I'm a bit surprised at this. GPS processing in general is relatively light duty. I suppose the DGPS and AGPS might be more math intensive.
> The accuracy problem is rather interesting. When the FCC held > qualification trials for the various proposed methods of improving > location accuracy, AT&T decided to use a short cut. Since a huge > percentage of 911 calls came from callers in vehicles, AT&T simply > snapped (rounded off) the indicated location to the nearest roadway on > the map database. That was sufficient to meet the original specs. The > only problem is when someone calls sufficiently far away from a road, > or from a location that doesn't have an address. > > I think these are the current specs: >
<https://www.fcc.gov/document/fcc-adopts-new-wireless-indoor-e911-location-accuracy-requirements>
> > A good question to ask is why anyone needs such extreme levels of > accuracy? If there's a fire, or incident, it's easy enough for the > calling party to describe the location. I can contrive some unusual > situations where that's not possible, but that's unusual and hardly > justifies burdening the entire population of cell phone users with the > cost of the hardware, software, and services. So, why the extreme > accuracy? My guess(tm) is that only the various police and spy > agencies can benefit from that level of detail as they track someone > or something around the country.
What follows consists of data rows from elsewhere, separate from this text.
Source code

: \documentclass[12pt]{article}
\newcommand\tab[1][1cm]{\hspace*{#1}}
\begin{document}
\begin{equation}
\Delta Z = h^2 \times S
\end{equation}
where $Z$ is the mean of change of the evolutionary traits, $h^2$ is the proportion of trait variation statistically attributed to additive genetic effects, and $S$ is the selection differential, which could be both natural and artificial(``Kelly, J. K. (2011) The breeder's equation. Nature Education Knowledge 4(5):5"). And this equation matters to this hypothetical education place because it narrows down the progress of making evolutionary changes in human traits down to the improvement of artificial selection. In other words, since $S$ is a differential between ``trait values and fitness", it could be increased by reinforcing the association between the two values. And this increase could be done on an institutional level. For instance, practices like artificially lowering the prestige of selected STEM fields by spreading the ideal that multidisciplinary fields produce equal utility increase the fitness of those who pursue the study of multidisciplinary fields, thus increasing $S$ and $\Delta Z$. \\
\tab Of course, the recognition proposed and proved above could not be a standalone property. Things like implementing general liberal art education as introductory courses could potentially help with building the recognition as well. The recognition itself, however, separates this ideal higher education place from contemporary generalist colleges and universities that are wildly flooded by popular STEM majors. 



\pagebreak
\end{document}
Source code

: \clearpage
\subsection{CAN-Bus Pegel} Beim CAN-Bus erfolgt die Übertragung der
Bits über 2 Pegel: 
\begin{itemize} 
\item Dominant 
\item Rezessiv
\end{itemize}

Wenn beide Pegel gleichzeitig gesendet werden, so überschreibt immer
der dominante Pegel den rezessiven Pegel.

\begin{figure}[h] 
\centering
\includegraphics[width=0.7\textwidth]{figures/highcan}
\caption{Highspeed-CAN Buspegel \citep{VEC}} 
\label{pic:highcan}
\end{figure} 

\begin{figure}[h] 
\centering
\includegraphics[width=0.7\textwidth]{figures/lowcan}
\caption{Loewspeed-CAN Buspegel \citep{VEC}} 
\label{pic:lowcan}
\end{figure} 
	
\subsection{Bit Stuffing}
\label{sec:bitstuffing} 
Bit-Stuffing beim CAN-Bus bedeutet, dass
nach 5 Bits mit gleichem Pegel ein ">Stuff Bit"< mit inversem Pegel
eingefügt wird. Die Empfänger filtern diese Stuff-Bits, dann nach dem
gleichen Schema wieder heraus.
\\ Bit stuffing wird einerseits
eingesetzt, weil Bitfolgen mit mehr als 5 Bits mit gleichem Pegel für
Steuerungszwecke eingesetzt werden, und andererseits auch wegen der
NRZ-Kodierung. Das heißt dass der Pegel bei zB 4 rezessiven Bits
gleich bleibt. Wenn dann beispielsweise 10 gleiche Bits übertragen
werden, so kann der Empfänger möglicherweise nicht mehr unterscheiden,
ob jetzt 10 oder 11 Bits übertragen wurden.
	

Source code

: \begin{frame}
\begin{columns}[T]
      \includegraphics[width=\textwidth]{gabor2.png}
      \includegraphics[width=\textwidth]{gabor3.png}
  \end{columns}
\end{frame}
People are very bad at explaining where they are or how to get there. A friend has several times castigated me for not having my house number at the end of the 900 foot driveway. Emergency services would not have a way to tell which driveway to come down to find me as well as the USP and FedEx guys. Even a single minute can make a huge difference in reaching a fire. I really need to do that tomorrow. DGPS won't help this issue at all. The house might be well located, but the driveway isn't even shown on Google maps very well. Rick C.